O Partido do Socialismo e Liberdade (PSOL) realiza neste sábado uma decisão estratégica que pode redefinir seu papel no campo da esquerda brasileira: a possibilidade de formar uma federação partidária com o Partido dos Trabalhadores (PT). A proposta, defendida por parte da direção do partido, abriu um intenso debate interno sobre identidade política, estratégia eleitoral e o futuro do PSOL.

A federação partidária é um modelo que permite que dois ou mais partidos atuem como uma única legenda por pelo menos quatro anos, compartilhando programa, liderança e atuação parlamentar. Na prática, a aliança entre PSOL e PT consolidaria um bloco permanente dentro da esquerda brasileira, com impacto direto nas disputas eleitorais e na correlação de forças no Congresso.
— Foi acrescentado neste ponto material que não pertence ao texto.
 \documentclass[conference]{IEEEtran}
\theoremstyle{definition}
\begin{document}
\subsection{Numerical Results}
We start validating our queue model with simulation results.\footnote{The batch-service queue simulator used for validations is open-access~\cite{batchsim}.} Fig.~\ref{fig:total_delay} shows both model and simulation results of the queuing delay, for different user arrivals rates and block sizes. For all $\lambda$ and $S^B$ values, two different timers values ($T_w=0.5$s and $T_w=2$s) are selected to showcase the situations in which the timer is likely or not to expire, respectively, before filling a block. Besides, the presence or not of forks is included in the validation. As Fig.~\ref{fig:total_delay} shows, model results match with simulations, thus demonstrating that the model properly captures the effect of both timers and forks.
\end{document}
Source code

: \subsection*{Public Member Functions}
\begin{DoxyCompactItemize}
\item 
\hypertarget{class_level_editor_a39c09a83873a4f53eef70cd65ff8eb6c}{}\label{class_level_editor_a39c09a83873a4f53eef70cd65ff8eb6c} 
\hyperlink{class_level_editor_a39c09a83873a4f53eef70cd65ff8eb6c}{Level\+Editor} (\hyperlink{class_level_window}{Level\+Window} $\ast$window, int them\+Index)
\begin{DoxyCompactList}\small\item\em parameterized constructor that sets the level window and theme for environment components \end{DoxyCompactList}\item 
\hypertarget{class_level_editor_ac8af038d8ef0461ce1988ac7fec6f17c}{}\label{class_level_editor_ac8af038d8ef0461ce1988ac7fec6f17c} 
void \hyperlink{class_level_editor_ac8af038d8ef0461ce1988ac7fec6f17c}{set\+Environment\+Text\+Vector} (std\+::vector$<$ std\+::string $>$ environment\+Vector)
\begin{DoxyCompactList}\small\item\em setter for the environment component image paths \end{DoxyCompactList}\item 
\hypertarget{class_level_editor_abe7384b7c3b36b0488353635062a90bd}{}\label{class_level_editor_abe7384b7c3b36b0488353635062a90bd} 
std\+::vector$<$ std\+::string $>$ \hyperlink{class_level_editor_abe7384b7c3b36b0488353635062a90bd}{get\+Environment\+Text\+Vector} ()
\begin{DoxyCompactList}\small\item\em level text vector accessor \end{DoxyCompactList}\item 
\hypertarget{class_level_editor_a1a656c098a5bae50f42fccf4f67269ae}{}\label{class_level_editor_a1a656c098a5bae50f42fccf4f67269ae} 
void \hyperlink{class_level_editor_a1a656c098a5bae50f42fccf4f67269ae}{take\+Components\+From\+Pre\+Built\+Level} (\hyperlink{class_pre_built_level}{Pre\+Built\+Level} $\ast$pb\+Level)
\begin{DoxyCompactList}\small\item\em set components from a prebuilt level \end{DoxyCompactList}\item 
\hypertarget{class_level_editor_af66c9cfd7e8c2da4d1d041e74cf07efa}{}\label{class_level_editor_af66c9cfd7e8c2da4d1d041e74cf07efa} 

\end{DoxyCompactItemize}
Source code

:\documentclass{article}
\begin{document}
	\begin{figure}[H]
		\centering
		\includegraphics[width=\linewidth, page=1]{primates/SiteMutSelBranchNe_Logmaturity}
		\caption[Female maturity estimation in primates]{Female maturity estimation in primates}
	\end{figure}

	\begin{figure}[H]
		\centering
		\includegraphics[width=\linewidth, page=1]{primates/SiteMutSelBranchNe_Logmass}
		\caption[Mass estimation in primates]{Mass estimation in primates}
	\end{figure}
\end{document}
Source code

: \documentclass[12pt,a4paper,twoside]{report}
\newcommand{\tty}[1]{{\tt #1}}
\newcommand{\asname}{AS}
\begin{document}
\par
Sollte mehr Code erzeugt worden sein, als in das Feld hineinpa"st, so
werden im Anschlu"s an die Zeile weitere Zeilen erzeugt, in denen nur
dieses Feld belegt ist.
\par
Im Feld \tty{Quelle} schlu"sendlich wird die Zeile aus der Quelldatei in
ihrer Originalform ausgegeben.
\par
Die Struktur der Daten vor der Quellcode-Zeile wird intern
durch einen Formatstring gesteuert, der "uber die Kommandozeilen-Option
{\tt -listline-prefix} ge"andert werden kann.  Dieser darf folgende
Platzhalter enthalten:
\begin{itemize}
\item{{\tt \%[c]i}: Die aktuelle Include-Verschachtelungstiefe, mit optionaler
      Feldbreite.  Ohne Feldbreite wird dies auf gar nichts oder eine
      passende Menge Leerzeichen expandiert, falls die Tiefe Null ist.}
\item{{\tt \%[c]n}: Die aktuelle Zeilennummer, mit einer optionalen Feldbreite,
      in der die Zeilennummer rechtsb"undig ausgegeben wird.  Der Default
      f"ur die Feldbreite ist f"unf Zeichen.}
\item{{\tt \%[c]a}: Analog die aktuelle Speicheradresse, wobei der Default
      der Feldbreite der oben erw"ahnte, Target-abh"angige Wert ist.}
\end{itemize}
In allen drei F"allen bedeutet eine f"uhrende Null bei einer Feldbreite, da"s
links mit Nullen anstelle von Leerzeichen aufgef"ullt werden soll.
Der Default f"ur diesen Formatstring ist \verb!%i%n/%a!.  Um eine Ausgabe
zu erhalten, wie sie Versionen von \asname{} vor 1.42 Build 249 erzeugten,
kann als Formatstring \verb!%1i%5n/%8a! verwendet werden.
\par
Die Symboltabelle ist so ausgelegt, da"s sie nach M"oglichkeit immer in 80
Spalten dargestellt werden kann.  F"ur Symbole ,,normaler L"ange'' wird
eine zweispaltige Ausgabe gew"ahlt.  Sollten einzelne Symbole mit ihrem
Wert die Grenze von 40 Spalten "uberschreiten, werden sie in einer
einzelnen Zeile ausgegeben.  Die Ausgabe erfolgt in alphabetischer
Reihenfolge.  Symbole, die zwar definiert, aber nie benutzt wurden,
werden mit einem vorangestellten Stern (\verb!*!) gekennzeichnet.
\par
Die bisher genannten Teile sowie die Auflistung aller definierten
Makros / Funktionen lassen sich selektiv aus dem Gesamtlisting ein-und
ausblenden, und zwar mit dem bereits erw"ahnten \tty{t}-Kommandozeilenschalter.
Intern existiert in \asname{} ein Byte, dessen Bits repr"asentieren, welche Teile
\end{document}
Entre os principais defensores da federação estão lideranças influentes do PSOL, como o deputado federal Guilherme Boulos e a deputada federal Érica Hilton. Ambos têm atuado para convencer a militância e as correntes internas de que a união com o PT ampliaria a capacidade de influência política da esquerda e fortaleceria o enfrentamento a forças conservadoras no país.

Foto: Rede social

Nos bastidores, porém, a defesa da federação também é vista por alguns setores como parte de um movimento estratégico mais amplo. Há especulações dentro do próprio partido de que Boulos poderia buscar, no longo prazo, consolidar seu nome como uma liderança nacional da esquerda, eventualmente herdando protagonismo em futuras disputas presidenciais dentro de um campo político mais integrado.

A proposta, entretanto, enfrenta resistência significativa dentro do PSOL. Lideranças como o deputado federal Glauber Braga, a deputada federal Sâmia Bomfim, a deputada federal Fernanda Melchionna e, na Bahia, o dirigente político Kleber Rosa manifestaram posição contrária à federação.

Foto: Rede social - Fernanda Melquiona e Sâmia Bonfim

O principal argumento dos críticos é o risco de diluição da identidade política do PSOL. Fundado em 2004 por dissidentes do PT que criticavam os rumos do partido no governo, o PSOL construiu sua trajetória como uma alternativa à esquerda petista, com maior ênfase em pautas de radicalização democrática, independência dos movimentos sociais e crítica ao sistema político tradicional.

Para esses setores, uma federação permanente poderia transformar o PSOL em uma força subordinada ao PT, que possui maior estrutura, número de parlamentares e presença institucional. O temor é que decisões estratégicas passem a ser condicionadas pela correlação de forças dentro da federação.

A decisão deste sábado, portanto, vai além de uma simples aliança eleitoral. Ela envolve um debate sobre projeto político: se o PSOL deve aprofundar a integração com o principal partido da esquerda brasileira ou preservar sua autonomia como força política independente.

Independentemente do resultado, o processo evidencia uma disputa interna sobre o futuro do partido — entre a estratégia de ampliação institucional dentro de um bloco de esquerda mais amplo e a preservação de uma identidade própria construída ao longo de duas décadas.